# Just a dumb thread, please join in!



## GBtortoises (May 30, 2010)

Just a dumb thread, please join in! 

If you could change your legal name to a really cool one what would it be and why would you do it?

I think I'd go with: "Bogwan Rashnesh". I like the way it rolls off my tongue and I can picture myself wearing nothing but a white robe everyday. That's got to be comfortable! Maybe get myself some followers and a "community".


----------



## terracolson (May 30, 2010)

haha

I like my name..

Terra it means Earth


----------



## jackrat (May 30, 2010)

Johnny Pumphandle


----------



## Yvonne G (May 30, 2010)

Call me anything. In the past I've answered to "Evelyn" "Yolanda" "Yuhvaughn" "Yvette" and the folks at work used to call me "Even Gomer"...just don't call me "late to dinner."


----------



## Tom (May 30, 2010)

Tom Slick. And I'd drive the Thunderbolt Greaseslapper.

Either that or George of the Jungle. He had Jane, after all.


----------



## Stephanie Logan (May 30, 2010)

I've always liked my name, and I got lucky with "Logan" when I married Fred. My maiden name was Brock, so I named my son with that one. 

My son is Brock Logan, and my brother named his son Logan, so my nephew is Logan Brock. That one gets a lot of attention and laughs at the high school.

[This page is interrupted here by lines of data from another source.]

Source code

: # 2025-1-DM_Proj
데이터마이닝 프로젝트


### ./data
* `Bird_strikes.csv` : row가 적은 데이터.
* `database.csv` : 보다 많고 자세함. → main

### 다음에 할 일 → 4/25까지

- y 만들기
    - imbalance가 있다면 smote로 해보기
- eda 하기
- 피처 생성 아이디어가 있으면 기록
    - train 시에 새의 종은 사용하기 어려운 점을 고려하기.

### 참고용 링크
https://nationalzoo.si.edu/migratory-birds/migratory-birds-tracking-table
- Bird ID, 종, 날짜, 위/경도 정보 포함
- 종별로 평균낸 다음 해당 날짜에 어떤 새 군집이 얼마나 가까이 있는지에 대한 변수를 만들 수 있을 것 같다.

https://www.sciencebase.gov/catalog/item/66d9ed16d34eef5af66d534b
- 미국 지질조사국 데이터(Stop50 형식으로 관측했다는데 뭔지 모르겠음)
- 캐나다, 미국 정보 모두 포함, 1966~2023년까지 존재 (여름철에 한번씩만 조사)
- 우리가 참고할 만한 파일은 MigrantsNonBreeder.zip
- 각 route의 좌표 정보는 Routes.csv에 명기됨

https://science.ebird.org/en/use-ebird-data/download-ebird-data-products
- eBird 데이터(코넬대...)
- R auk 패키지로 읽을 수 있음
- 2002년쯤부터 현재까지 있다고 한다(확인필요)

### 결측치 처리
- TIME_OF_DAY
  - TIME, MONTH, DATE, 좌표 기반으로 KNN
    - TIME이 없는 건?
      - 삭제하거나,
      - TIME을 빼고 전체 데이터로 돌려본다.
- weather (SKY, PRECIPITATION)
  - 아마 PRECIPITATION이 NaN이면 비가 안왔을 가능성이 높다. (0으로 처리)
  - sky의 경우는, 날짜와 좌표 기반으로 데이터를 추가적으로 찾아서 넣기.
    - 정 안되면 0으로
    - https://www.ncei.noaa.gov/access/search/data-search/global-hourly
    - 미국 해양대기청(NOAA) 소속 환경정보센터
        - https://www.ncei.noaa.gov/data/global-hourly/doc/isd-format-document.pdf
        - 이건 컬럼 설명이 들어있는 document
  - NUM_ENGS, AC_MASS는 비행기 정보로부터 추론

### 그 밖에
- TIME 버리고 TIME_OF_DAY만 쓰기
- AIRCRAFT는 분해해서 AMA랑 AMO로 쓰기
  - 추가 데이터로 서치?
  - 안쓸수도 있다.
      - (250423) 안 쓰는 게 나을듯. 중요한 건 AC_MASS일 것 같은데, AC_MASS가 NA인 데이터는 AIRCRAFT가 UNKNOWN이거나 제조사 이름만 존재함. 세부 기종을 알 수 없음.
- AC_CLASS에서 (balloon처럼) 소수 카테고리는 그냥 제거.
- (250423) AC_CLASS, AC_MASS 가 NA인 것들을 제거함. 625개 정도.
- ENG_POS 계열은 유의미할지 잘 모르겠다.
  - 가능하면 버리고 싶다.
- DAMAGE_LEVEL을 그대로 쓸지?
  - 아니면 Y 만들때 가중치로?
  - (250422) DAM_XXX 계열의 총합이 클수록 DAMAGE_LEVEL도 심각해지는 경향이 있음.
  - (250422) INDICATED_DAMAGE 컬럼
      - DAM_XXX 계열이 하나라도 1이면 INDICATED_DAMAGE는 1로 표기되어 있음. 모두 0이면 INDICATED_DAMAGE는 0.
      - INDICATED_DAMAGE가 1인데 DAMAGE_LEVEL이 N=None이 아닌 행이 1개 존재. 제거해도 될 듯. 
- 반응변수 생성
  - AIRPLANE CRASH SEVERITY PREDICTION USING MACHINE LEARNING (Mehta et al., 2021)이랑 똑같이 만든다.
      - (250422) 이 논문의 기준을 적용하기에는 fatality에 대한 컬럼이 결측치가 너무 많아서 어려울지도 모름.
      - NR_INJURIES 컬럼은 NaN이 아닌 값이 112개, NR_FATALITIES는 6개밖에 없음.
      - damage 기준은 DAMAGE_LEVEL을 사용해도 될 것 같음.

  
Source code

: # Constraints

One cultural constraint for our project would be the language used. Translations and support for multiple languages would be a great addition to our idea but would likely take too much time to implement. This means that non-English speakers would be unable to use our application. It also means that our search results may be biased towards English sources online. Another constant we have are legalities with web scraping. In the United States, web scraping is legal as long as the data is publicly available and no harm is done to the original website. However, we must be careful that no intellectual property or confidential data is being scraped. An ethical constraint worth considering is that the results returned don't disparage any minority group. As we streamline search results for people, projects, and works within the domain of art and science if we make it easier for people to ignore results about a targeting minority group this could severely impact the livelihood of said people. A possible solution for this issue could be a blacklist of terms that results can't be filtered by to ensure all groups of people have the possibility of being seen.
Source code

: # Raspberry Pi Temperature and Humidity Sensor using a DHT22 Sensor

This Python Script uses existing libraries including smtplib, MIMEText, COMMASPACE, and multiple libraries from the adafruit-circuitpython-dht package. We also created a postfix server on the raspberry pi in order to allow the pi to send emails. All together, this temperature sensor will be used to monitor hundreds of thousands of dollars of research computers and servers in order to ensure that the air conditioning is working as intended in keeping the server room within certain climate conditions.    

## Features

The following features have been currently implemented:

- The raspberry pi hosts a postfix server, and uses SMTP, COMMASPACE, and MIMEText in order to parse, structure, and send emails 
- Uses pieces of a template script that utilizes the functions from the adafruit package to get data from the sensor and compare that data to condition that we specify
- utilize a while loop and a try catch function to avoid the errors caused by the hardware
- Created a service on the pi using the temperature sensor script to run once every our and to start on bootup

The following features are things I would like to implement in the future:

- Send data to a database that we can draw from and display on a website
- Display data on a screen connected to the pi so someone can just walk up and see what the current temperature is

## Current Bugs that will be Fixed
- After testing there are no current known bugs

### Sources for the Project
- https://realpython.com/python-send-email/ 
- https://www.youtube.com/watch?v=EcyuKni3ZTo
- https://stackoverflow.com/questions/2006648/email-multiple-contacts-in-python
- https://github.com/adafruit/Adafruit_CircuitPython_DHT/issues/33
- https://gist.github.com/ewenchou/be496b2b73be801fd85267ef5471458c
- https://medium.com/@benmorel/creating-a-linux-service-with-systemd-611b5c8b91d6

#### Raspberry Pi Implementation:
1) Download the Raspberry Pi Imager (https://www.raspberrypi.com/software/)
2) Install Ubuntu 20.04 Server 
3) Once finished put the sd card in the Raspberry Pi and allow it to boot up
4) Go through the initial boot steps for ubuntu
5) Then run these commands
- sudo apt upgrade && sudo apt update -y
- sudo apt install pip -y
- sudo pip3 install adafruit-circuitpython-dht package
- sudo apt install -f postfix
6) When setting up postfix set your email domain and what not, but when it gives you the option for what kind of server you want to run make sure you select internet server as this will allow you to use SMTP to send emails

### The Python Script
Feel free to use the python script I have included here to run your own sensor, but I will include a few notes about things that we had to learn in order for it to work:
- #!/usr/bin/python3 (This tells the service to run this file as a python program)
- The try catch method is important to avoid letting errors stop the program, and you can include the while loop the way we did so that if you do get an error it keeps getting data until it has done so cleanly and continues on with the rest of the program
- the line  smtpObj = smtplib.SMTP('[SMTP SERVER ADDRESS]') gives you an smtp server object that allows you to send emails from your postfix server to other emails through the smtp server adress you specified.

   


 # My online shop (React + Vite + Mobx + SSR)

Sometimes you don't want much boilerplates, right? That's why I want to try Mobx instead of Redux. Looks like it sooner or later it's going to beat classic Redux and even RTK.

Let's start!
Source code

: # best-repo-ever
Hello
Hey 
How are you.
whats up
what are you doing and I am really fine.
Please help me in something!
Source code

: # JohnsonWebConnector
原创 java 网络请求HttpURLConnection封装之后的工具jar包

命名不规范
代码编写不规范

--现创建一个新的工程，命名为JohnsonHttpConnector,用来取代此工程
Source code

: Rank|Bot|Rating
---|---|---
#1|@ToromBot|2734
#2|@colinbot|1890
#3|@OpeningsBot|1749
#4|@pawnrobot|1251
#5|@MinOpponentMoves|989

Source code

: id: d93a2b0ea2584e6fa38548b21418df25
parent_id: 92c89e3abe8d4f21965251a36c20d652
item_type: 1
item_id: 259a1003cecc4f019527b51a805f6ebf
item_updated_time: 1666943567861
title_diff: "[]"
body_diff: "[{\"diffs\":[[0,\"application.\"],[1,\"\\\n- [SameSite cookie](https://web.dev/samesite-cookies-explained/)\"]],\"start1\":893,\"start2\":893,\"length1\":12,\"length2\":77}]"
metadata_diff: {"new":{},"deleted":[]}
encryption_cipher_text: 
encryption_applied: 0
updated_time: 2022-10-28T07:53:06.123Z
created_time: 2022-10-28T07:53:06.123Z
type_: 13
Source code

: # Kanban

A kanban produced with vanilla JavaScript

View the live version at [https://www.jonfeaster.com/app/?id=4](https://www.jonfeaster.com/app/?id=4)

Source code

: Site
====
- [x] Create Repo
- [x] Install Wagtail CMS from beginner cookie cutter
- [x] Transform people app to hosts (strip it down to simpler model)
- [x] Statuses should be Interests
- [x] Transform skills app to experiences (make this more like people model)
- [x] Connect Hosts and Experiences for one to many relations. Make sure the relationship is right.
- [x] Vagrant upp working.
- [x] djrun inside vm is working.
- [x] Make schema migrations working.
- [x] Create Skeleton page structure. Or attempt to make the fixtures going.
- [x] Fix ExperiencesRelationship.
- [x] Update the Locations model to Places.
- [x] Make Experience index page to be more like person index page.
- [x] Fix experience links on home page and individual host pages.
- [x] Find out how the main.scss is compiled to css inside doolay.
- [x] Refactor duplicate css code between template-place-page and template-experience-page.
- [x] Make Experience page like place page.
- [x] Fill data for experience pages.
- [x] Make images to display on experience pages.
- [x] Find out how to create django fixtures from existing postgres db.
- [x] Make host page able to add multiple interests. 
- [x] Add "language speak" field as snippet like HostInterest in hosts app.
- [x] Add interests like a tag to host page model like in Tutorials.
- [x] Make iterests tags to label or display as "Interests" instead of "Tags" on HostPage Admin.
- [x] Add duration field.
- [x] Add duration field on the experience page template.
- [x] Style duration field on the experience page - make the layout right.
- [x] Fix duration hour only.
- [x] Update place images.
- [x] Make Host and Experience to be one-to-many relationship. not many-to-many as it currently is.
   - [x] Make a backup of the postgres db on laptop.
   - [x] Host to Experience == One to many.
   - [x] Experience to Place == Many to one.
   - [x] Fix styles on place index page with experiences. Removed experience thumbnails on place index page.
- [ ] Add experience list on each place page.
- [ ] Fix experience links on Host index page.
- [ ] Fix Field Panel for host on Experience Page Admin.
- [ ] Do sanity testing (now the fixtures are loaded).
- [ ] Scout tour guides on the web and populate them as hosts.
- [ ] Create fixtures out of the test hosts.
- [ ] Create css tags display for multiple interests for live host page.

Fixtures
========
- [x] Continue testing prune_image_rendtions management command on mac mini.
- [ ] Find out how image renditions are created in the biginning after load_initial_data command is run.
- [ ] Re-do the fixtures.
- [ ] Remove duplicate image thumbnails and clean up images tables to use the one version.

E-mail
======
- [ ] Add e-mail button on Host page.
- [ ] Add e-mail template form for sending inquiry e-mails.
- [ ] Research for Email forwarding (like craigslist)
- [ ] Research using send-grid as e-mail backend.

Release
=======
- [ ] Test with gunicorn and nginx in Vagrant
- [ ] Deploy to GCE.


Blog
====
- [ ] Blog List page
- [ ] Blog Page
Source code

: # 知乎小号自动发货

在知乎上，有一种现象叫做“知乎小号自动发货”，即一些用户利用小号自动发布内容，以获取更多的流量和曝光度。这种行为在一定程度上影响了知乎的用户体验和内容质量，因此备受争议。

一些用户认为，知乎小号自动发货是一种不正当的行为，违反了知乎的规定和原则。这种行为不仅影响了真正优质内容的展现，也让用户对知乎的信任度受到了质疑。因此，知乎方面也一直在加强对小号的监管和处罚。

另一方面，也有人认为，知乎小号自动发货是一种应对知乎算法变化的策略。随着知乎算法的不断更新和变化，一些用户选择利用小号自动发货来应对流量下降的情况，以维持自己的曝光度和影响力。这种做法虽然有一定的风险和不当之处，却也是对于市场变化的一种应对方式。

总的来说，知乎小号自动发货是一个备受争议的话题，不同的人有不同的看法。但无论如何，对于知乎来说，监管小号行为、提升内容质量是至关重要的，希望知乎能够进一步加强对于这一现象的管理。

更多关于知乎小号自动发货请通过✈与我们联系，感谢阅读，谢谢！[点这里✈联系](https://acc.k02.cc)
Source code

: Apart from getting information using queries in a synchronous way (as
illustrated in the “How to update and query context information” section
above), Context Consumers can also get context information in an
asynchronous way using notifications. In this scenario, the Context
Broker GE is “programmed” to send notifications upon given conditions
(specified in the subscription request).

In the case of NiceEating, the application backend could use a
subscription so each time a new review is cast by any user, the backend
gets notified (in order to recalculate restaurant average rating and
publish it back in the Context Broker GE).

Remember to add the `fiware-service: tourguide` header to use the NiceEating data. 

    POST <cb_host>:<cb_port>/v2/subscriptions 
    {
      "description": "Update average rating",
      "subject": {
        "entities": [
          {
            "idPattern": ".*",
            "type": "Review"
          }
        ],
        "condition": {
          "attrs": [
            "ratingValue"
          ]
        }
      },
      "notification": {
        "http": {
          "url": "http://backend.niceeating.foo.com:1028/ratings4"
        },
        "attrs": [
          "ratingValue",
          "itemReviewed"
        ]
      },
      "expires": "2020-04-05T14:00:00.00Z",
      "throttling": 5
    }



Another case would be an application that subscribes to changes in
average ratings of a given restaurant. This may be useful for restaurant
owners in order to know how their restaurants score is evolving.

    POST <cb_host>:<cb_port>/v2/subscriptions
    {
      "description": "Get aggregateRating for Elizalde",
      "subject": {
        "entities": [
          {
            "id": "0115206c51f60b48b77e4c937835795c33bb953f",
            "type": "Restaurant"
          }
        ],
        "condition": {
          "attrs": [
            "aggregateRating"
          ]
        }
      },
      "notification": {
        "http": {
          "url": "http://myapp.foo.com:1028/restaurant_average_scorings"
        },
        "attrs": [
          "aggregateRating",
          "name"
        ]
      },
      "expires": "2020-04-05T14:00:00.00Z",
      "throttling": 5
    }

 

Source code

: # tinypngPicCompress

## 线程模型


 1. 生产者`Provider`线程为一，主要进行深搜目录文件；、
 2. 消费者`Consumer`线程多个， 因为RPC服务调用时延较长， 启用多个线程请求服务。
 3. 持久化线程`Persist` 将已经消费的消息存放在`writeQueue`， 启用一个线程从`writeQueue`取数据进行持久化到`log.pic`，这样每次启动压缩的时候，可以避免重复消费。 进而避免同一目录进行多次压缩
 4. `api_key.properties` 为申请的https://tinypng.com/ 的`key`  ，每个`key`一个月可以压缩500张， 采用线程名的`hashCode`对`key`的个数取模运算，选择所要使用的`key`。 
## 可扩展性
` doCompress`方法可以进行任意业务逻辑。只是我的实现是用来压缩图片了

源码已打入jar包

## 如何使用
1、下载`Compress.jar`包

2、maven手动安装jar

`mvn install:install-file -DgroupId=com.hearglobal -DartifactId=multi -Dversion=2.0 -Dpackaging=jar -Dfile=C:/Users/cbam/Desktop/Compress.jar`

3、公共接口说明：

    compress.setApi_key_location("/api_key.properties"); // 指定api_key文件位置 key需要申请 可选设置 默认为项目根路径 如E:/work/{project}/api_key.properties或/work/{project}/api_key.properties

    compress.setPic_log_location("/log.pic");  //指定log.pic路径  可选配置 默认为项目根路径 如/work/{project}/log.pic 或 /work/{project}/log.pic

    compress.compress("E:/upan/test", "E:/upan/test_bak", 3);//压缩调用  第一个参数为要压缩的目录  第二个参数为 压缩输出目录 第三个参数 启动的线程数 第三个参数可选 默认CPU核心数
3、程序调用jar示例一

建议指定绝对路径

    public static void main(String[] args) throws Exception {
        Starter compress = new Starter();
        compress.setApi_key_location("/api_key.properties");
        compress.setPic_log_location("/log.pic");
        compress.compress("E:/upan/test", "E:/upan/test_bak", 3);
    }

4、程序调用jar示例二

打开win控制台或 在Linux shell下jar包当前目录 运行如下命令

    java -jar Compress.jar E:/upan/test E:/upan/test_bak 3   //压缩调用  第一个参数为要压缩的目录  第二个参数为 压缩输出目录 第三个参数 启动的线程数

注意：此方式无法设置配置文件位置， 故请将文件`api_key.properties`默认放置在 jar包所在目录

I watch a lot of soccer, and two of my favorite player names are Papa Bouba Diop and Jann Vennagor of Hesselink (those last three are squeezed onto the back of his jersey, no kidding!).


----------



## dmmj (May 30, 2010)

why can't you change your name legally? trouble with the law?


----------



## Kristina (May 30, 2010)

I'd go with my username, Kyryah. I'd keep my last name because it belongs to my hubby and I like it because it is different. It is Duda, and while most people pronounce it "Dooo-daah" it is actually "Do-duh."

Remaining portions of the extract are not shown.